- _Aim of the exercise_: The answer must consist of every line below that contains the word "label".

** Opening Records shown block **

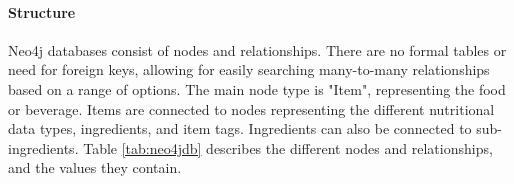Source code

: \documentclass[thesis]{fputhesis}
\newcommand{\ra}[1]{\renewcommand{\arraystretch}{#1}}
\begin{document}
\begin{body}
\paragraph{Structure}
Neo4j databases consist of nodes and relationships. There are no formal tables or need for foreign keys, allowing for easily searching many-to-many relationships based on a range of options. The main node type is "Item", representing the food or beverage. Items are connected to nodes representing the different nutritional data types, ingredients, and item tags. Ingredients can also be connected to sub-ingredients. Table \ref{tab:neo4jdb} describes the different nodes and relationships, and the values they contain.
\begin{table}[h]\centering
\ra{1.2}
\caption{Neo4j database nodes and relations}\label{tab:neo4jdb}
\end{table}


\end{body}
\end{document}
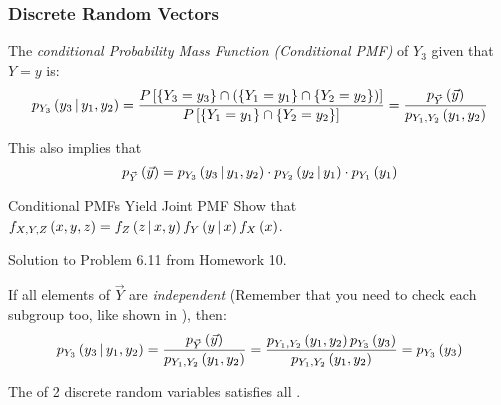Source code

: \subsubsection{Discrete Random Vectors}\label{subsubsec:Conditional Probability Discrete Random Vectors}
\begin{definition}\label{def:Discrete Random Vector-Conditional PMF}
  The \emph{conditional Probability Mass Function (Conditional PMF)} of $Y_{3}$ given that $Y=y$ is:
  \begin{equation}\label{eq:Discrete Random Vector-Conditional PMF}
    p_{Y_{3}} \left( y_{3} \operatorname{\vert} y_{1},y_{2} \right)
    = \frac{P \left[ \lbrace Y_{3}=y_{3} \rbrace \cap \left( \lbrace Y_{1}=y_{1} \rbrace \cap \lbrace Y_{2}=y_{2} \rbrace \right) \right]}{P \left[ \lbrace Y_{1}=y_{1} \rbrace \cap \lbrace Y_{2}=y_{2} \rbrace \right]}
    = \frac{p_{\vec{Y}} \left( \vec{y} \right)}{p_{Y_{1},Y_{2}} \left( y_{1},y_{2} \right)}
  \end{equation}
  \begin{remark}
    This also implies that
    \begin{equation}\label{eq:Discrete Random Vector-Joint PMF}
      p_{\vec{Y}} \left( \vec{y} \right) = p_{Y_{3}} \left( y_{3} \operatorname{\vert} y_{1},y_{2} \right) \cdot p_{Y_{2}} \left( y_{2} \operatorname{\vert} y_{1} \right) \cdot p_{Y_{1}} \left( y_{1} \right)
    \end{equation}
  \end{remark}
  \begin{example}[Problem 6.11]{Conditional PMFs Yield Joint PMF}
    Show that $f_{X,Y,Z} \left( x,y,z \right) = f_{Z} \left( z \operatorname{\vert} x,y \right) f_{Y} \left( y \operatorname{\vert} x \right) f_{X} \left( x \right)$.

    \tcblower

    Solution to Problem 6.11 from Homework 10.
  \end{example}
  \begin{remark}
    If all elements of $\vec{Y}$ are \emph{independent} (Remember that you need to check each subgroup too, like shown in ), then:
    \begin{equation}\label{eq:Discrete Random Vector-Independent Conditional PMF}
      p_{Y_{3}} \left( y_{3} \operatorname{\vert} y_{1},y_{2} \right)
      = \frac{p_{\vec{Y}} \left( \vec{y} \right)}{p_{Y_{1},Y_{2}} \left( y_{1},y_{2} \right)}
      = \frac{p_{Y_{1},Y_{2}} \left( y_{1},y_{2} \right) p_{Y_{3}} \left( y_{3} \right)}{p_{Y_{1},Y_{2}} \left( y_{1},y_{2} \right)}
      = p_{Y_{3}} \left( y_{3} \right)
    \end{equation}
  \end{remark}
  \begin{remark}
    The  of 2 discrete random variables satisfies all .
  \end{remark}
\end{definition}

** Closing Records shown block **

- _Task response_:
\caption{Neo4j database nodes and relations}\label{tab:neo4jdb}
: \subsubsection{Discrete Random Vectors}\label{subsubsec:Conditional Probability Discrete Random Vectors}
\begin{definition}\label{def:Discrete Random Vector-Conditional PMF}
  \begin{equation}\label{eq:Discrete Random Vector-Conditional PMF}
    \begin{equation}\label{eq:Discrete Random Vector-Joint PMF}
    \begin{equation}\label{eq:Discrete Random Vector-Independent Conditional PMF}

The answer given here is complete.